Task to carry out:
An exact reproduction is needed of every line from the beginning of the data down to and including the line that contains "Differential operator of", minus the pictures.

******

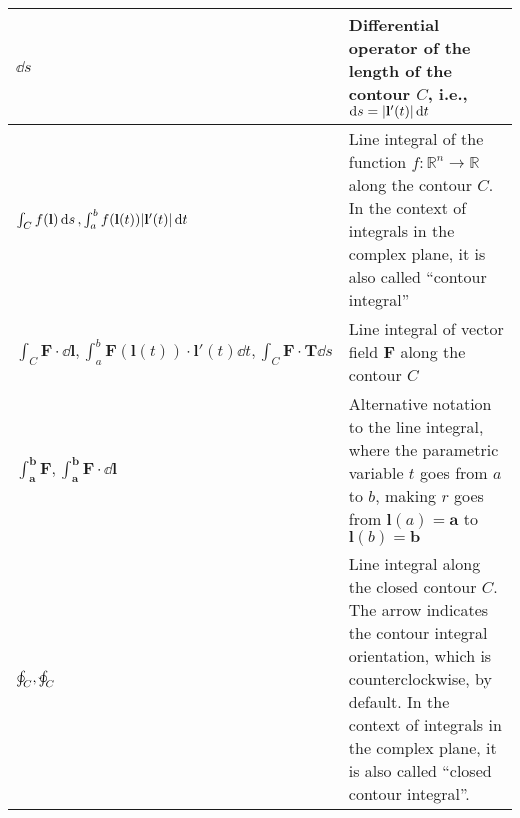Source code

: \documentclass{article}
\begin{document}
\begin{xltabular}{\textwidth}{XX}
	\(\dd{s}\)                                                                                                                                                                                                                                 & Differential operator of the length of the contour \(C\), i.e., \(\dd{s} = \abs{\mathbf{l}'(t)} \dd{t}\) \cite{stewartCalculus2011}                                                                                                                     \\ \hline
	\(\int_C f(\mathbf{l}) \dd{s}, \int_a^b f(\mathbf{l}(t)) \abs{\mathbf{l}'(t)} \dd{t}\)                                                                                                                                                     & Line integral of the function \(f: \mathbb{R}^{n} \rightarrow \mathbb{R}\) along the contour \(C\). In the context of integrals in the complex plane, it is also called ``contour integral'' \cite{apostolCalculus2ndEdn1967,stewartCalculus2011}                                                                                                 \\ \hline
	\(\int_C \mathbf{F}\cdot\dd{\mathbf{l}}, \int_a^b \mathbf{F}(\mathbf{l}(t)) \cdot \mathbf{l}'(t) \dd{t}, \int_C \mathbf{F}\cdot\mathbf{T} \dd{s}\)                                                                                         & Line integral of vector field \(\mathbf{F}\) along the contour \(C\)  \cite{apostolCalculus2ndEdn1967,stewartCalculus2011}                                                                                                                              \\ \hline
	\(\int_\mathbf{a}^\mathbf{b} \mathbf{F}, \int_\mathbf{a}^\mathbf{b} \mathbf{F}\cdot\dd{\mathbf{l}}\)                                                                                                                                       & Alternative notation to the line integral, where the parametric variable \(t\) goes from \(a\) to \(b\), making \(r\) goes from \(\mathbf{l}(a) = \mathbf{a}\) to \(\mathbf{l}(b) = \mathbf{b}\) \cite{apostolCalculus2ndEdn1967}                       \\ \hline
	\(\oint_C, \varointctrclockwise_C\)                                                                                                                                                                                                        & Line integral along the closed contour \(C\). The arrow indicates the contour integral orientation, which is counterclockwise, by default. In the context of integrals in the complex plane, it is also called ``closed contour integral''.                                                                                                              \\ \hline

\end{xltabular}
\end{document}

******

Reply:
Source code

: \documentclass{article}
\begin{document}
\begin{xltabular}{\textwidth}{XX}
	\(\dd{s}\)                                                                                                                                                                                                                                 & Differential operator of the length of the contour \(C\), i.e., \(\dd{s} = \abs{\mathbf{l}'(t)} \dd{t}\) \cite{stewartCalculus2011}                                                                                                                     \\ \hline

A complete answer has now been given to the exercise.